Presseaussendung von Integrations-Landesrat Rudi Anschober vom 7. Juni 2019

Nach der heutigen Stellungnahme des Innenministeriums ändert sich für den Initiator der Allianz „Ausbildung statt Abschiebung“ absolut nichts.

Anschober: „Wenn der politische Wille vorhanden ist, können wir Lösungen der Vernunft schaffen. Am besten durch eine Gesetzeskorrektur durch den Nationalrat oder durch kleine Schritte im Zuständigkeitsbereich von Innenminister und Justizminister. Aus diesem Grund werde ich vorrangig das Gespräch mit diesen beiden Ministern suchen, um eine Lösung der Vernunft zu erreichen, statt hunderte gut integrierte Lehrlinge abzuschieben.“

„Im Sinne einer 3+2 – Regelung nach deutschem Modell könnte Lehrlingen die Möglichkeit geboten werden, nach einem Negativbescheid ihre Ausbildung fortzusetzen und erste wertvolle Arbeitserfahrungen in Österreich zu sammeln.
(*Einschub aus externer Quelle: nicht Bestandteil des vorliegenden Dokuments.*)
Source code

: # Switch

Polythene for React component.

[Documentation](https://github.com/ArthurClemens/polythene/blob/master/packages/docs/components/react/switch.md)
Dies wäre im Sinne der österreichischen Wirtschaft und würde dem dramatischen Fachkräftemangel entgegenwirken, um so eine Lösung der menschlichen Vernunft zu erreichen“, appelliert Integrationslandesrat Rudi Anschober. Ebenso könnte eine Änderung der gesetzlichen Kriterien für das „Bleiberecht“ im Sinne einer Berücksichtigung wirtschaftlicher und regionaler Kriterien für viele Lehrlinge eine Rettung darstellen.

Anschober: „Bundeskanzlerin Bierlein hat sich bereits im August 2018 in einem Interview mit Ö1 gegen die Abschiebung von Lehrlingen ausgesprochen und kann ihre wertvolle Expertise in den Entwurf einbringen. Wenn also nun der politische Wille in der Bundesregierung für eine Lösung im Gegensatz zur Vorgängerregierung vorhanden ist, dann können wir es auch schaffen, eine Lösung zu erreichen. Die Zeit drängt, denn praktisch wöchentlich kommt es derzeit bereits zu Abschiebungen.“

Ganz ohne Gesetzesänderung wäre es zudem sofort möglich, den Zugang zur Lehre für Asylwerber/innen in Mangelberufen wieder zu öffnen. Hierzu wäre – wie bei der Abschaffung im September 2018 – nur ein Erlass der Sozialministerin nötig.